What to do =
Your task is to count the lines of the entries below that include the word "bobhaotian" and to give only the resulting number.

(Data Opens)

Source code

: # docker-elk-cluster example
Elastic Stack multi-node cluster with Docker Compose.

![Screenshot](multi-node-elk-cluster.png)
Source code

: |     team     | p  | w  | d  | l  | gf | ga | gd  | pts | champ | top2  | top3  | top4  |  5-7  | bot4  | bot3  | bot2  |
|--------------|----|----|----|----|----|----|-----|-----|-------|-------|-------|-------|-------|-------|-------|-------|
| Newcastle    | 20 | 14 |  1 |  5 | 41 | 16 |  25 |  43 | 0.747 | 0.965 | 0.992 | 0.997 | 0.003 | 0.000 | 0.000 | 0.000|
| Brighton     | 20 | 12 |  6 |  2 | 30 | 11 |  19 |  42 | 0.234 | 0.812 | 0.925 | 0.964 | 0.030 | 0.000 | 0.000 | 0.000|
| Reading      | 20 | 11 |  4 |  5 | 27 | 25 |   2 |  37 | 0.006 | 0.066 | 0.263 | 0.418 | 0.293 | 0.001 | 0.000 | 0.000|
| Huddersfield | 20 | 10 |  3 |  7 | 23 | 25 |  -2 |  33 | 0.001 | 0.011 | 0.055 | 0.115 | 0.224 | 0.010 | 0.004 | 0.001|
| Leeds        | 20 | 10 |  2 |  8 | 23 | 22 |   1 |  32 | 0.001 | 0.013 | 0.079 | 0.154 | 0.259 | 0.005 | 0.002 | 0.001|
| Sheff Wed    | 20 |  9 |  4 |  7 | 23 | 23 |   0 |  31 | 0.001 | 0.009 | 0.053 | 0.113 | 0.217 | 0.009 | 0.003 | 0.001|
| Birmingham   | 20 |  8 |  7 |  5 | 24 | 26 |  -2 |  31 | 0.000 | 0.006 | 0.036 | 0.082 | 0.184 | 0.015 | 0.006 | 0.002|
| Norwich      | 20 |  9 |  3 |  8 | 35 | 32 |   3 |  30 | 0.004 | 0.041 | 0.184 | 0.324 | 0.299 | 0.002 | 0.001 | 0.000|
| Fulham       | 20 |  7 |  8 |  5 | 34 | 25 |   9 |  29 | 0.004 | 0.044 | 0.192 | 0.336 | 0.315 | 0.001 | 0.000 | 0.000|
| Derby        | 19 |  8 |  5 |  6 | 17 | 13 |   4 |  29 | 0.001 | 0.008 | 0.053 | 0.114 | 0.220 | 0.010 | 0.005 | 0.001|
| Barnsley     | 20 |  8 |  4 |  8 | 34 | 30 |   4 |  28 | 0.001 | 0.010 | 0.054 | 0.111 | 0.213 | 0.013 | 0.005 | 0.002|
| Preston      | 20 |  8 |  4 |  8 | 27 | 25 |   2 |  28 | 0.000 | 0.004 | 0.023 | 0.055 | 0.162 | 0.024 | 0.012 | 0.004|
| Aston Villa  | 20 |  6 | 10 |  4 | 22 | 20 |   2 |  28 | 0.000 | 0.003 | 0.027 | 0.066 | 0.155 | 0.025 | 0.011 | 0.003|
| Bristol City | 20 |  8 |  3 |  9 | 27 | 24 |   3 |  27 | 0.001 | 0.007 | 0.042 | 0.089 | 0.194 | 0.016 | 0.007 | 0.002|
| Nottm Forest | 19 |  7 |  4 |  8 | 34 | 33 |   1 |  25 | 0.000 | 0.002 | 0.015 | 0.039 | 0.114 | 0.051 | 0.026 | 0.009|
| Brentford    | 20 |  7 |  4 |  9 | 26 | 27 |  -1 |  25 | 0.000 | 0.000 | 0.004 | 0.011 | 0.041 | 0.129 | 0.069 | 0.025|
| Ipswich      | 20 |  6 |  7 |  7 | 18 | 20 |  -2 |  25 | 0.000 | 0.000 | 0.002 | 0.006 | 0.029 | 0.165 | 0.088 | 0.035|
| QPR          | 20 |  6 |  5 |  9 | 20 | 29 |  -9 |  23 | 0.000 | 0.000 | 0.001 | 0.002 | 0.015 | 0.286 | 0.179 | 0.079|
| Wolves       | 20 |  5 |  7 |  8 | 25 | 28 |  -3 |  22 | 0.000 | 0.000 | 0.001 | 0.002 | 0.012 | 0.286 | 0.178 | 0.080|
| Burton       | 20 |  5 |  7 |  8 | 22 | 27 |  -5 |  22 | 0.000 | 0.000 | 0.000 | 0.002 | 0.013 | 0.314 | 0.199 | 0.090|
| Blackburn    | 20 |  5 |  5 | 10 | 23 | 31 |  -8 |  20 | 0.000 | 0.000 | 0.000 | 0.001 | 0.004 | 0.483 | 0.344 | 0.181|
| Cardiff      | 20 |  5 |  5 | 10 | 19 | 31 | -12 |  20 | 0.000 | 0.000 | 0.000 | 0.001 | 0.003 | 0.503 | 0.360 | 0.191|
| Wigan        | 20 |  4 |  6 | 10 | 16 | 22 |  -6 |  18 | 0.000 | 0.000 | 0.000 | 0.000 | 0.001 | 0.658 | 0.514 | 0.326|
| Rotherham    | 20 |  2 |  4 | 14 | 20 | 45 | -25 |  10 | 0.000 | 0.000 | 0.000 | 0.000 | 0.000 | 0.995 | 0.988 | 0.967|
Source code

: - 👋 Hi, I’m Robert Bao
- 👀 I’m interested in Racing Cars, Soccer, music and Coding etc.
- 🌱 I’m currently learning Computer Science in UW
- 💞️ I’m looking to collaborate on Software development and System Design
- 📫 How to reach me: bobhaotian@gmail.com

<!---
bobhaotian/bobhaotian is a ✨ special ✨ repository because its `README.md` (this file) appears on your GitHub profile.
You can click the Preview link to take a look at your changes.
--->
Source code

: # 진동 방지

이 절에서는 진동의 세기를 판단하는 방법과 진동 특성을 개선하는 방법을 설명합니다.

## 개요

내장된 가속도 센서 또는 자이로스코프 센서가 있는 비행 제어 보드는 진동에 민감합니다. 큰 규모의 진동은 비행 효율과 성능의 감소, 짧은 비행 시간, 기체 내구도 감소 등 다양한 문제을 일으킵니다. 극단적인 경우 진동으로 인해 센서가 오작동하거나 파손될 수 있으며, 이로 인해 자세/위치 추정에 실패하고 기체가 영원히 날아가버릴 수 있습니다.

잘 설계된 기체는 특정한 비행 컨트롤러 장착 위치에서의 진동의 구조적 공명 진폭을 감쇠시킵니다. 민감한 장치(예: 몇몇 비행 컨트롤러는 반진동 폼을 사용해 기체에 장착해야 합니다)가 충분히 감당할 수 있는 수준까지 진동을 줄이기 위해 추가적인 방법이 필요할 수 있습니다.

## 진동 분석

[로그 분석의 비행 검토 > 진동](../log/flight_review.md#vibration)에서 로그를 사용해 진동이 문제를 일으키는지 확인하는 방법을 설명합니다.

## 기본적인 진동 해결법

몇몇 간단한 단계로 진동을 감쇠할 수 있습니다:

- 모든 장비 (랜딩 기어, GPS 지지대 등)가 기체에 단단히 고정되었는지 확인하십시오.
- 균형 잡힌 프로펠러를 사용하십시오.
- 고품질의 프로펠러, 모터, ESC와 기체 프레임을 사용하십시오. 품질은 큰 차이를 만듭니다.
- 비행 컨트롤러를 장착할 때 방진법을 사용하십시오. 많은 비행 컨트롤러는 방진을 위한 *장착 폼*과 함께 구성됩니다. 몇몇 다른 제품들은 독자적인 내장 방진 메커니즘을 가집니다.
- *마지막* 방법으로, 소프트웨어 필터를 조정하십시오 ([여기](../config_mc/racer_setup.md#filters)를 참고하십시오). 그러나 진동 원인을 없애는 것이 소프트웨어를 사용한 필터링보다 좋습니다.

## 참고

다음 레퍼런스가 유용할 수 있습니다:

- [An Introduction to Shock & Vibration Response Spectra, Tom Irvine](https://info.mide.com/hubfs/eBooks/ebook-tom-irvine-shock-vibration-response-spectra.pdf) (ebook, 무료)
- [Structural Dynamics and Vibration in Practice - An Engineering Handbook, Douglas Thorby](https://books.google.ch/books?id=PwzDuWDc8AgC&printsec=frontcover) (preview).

(Data Closes)

Exercise result =
2